# [Task directions]
Pull each line containing "cenu" out of the data and copy it.

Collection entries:
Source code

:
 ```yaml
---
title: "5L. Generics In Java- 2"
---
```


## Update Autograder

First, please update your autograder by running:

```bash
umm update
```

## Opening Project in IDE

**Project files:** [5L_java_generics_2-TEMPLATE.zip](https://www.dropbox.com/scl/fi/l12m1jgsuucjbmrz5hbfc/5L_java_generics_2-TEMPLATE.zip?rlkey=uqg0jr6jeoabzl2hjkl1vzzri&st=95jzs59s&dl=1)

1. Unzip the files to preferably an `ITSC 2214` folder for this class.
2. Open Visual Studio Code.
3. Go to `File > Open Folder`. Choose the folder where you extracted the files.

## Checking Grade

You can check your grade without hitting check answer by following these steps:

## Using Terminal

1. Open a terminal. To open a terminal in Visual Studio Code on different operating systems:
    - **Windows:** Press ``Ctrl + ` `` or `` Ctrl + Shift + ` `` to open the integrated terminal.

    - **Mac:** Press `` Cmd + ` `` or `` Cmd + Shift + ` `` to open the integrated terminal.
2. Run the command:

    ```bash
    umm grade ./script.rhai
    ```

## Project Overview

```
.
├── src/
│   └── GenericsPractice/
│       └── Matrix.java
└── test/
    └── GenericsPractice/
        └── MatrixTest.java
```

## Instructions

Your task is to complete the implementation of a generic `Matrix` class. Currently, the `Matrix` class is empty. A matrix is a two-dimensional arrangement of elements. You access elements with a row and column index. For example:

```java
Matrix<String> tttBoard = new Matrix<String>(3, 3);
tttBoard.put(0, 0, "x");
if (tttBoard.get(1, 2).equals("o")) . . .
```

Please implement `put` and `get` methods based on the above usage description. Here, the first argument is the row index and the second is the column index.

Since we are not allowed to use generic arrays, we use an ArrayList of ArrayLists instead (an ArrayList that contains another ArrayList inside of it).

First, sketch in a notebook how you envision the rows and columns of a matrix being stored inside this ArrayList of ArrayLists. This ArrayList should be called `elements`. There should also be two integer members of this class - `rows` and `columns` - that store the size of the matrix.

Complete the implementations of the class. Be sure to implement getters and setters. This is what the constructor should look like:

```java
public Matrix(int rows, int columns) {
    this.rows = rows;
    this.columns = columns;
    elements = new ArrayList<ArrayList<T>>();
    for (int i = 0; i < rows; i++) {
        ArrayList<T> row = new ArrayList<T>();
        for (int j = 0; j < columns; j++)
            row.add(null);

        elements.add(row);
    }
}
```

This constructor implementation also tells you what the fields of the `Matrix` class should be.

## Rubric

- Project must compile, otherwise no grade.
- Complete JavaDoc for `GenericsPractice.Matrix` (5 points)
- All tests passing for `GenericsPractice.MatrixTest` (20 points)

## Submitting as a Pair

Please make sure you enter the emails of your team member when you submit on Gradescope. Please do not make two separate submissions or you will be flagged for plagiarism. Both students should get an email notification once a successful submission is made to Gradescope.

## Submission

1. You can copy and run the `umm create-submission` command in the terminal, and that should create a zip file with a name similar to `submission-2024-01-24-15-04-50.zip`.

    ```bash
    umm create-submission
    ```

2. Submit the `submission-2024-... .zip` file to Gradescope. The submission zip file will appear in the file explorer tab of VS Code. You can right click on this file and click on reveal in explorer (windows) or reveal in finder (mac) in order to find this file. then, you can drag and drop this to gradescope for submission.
--
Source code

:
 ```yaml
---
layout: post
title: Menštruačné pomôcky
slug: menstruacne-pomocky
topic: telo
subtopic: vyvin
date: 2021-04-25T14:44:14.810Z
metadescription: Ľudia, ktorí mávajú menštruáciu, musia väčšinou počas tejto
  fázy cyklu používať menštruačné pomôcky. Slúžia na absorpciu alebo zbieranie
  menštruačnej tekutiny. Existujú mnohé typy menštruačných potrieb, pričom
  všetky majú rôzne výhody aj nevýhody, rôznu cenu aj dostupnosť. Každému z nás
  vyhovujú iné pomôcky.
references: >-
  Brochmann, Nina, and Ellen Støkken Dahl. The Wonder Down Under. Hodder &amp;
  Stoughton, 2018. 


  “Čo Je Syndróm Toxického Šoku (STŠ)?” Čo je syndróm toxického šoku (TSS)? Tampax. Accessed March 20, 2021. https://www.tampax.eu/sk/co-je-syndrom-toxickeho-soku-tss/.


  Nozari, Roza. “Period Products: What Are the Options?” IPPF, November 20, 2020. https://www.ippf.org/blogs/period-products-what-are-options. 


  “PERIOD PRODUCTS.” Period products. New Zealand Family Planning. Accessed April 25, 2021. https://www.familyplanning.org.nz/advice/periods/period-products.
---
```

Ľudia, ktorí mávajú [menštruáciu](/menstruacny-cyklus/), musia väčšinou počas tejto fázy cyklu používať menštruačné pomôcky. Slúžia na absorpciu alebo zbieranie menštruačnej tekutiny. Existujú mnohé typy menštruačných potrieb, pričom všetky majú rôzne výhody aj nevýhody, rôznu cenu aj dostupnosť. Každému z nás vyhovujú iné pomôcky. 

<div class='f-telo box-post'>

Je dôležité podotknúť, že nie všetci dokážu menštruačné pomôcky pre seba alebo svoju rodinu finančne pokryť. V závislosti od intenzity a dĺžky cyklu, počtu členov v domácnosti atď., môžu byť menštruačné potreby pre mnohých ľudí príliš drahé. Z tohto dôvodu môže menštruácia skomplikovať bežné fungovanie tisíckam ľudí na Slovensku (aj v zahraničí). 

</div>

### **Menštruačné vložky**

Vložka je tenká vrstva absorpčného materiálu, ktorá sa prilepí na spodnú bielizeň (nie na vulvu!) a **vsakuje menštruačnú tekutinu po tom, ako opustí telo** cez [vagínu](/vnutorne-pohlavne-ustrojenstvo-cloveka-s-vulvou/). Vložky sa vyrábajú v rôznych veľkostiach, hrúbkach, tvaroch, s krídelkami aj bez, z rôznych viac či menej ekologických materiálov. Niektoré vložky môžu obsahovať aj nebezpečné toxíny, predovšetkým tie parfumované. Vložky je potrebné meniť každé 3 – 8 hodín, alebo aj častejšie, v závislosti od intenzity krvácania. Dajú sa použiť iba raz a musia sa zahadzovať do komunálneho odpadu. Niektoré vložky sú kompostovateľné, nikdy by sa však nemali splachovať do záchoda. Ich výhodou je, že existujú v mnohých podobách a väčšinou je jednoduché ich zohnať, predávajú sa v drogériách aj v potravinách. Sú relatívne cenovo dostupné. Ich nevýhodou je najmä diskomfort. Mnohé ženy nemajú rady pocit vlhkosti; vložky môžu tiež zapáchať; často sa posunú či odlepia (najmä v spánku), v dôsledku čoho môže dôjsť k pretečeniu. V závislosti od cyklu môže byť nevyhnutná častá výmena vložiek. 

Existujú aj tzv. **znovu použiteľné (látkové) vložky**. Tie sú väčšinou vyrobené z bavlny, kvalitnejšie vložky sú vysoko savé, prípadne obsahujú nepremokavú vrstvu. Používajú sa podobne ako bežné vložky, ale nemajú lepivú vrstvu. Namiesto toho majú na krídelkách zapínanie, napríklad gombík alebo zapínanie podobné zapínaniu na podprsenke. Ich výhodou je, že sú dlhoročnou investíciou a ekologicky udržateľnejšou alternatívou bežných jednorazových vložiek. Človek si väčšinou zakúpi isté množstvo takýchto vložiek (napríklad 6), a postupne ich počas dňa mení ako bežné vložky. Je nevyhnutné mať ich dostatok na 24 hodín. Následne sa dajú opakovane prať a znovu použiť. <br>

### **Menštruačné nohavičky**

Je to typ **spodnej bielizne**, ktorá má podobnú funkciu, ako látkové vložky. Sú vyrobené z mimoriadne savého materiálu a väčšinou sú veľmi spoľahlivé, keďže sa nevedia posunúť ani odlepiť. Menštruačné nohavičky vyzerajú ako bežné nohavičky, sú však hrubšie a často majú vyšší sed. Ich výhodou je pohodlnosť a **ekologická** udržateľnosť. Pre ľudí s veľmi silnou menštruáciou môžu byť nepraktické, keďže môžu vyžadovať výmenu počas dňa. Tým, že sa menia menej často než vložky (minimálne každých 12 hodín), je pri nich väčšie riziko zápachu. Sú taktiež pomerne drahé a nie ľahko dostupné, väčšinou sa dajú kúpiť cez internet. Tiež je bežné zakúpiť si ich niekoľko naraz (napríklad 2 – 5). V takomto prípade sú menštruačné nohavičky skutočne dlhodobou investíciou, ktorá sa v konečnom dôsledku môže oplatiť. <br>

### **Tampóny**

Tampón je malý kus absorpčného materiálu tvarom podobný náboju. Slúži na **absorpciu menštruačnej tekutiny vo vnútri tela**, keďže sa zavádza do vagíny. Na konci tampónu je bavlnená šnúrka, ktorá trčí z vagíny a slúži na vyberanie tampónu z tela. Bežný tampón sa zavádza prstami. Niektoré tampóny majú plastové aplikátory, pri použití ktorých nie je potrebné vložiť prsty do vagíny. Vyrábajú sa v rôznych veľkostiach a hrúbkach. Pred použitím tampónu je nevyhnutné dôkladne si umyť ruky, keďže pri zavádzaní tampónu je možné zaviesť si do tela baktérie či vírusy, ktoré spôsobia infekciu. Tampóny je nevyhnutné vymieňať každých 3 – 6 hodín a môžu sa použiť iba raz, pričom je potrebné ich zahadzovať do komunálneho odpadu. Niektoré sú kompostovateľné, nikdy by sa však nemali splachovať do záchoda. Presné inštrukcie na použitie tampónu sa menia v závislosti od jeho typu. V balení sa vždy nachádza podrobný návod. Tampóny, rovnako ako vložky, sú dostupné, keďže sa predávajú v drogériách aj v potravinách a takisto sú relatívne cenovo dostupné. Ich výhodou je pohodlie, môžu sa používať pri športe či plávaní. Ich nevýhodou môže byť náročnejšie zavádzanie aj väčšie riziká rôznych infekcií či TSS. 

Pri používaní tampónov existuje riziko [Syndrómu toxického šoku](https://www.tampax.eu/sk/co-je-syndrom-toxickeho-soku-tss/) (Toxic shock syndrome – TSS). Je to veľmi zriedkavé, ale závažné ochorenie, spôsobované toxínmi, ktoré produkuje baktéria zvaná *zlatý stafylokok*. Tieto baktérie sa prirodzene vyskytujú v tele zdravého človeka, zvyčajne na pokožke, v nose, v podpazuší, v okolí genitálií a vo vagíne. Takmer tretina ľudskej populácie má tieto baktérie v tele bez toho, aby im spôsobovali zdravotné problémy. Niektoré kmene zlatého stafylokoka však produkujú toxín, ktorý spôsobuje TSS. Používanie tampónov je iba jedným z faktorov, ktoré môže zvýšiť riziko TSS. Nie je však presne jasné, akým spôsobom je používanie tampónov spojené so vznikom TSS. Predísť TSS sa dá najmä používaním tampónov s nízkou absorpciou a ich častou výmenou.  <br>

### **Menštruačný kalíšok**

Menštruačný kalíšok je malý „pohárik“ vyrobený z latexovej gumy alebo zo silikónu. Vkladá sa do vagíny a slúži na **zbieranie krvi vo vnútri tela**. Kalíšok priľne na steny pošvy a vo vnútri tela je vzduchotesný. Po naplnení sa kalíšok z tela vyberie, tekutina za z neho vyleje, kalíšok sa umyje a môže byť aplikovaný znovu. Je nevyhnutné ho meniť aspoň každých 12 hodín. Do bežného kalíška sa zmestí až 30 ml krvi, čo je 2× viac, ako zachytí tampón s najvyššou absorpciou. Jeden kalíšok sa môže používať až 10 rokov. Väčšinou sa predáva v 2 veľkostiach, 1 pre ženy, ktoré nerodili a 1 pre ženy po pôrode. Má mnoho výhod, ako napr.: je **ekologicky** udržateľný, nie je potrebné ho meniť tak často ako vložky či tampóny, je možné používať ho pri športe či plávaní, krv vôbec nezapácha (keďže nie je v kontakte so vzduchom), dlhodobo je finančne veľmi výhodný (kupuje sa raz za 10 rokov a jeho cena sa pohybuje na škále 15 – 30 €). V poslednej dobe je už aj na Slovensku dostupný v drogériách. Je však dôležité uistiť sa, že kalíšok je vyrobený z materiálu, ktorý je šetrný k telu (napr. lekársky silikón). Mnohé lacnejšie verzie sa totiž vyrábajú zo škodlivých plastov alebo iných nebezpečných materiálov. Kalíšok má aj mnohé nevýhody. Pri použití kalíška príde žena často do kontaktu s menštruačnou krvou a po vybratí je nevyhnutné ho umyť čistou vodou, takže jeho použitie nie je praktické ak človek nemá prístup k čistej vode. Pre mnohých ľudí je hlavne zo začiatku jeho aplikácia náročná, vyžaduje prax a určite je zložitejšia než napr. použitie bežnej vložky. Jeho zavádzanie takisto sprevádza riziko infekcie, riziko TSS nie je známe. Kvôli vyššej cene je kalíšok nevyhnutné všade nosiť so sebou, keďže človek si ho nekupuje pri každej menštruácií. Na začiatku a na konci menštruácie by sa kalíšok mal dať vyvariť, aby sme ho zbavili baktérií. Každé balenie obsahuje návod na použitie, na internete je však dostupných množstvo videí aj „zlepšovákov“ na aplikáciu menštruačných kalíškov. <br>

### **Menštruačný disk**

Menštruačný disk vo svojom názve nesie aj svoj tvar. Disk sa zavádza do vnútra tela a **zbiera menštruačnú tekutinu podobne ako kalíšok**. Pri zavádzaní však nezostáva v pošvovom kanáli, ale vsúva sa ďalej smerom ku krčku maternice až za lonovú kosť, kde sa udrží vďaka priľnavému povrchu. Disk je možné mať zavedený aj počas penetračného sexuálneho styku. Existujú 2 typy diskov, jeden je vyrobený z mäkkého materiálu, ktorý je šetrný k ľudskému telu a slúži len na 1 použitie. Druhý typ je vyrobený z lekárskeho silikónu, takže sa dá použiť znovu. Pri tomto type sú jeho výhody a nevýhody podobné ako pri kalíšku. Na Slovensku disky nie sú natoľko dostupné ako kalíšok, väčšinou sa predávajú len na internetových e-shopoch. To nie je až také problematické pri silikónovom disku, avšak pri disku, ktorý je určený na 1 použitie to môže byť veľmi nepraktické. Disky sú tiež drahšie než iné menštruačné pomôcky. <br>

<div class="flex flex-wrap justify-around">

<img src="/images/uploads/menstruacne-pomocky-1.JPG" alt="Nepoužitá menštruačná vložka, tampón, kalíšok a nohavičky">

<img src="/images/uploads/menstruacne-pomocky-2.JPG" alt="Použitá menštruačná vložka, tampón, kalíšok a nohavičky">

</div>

# [Result for this task]
  všetky majú rôzne výhody aj nevýhody, rôznu cenu aj dostupnosť. Každému z nás
Ľudia, ktorí mávajú [menštruáciu](/menstruacny-cyklus/), musia väčšinou počas tejto fázy cyklu používať menštruačné pomôcky. Slúžia na absorpciu alebo zbieranie menštruačnej tekutiny. Existujú mnohé typy menštruačných potrieb, pričom všetky majú rôzne výhody aj nevýhody, rôznu cenu aj dostupnosť. Každému z nás vyhovujú iné pomôcky. 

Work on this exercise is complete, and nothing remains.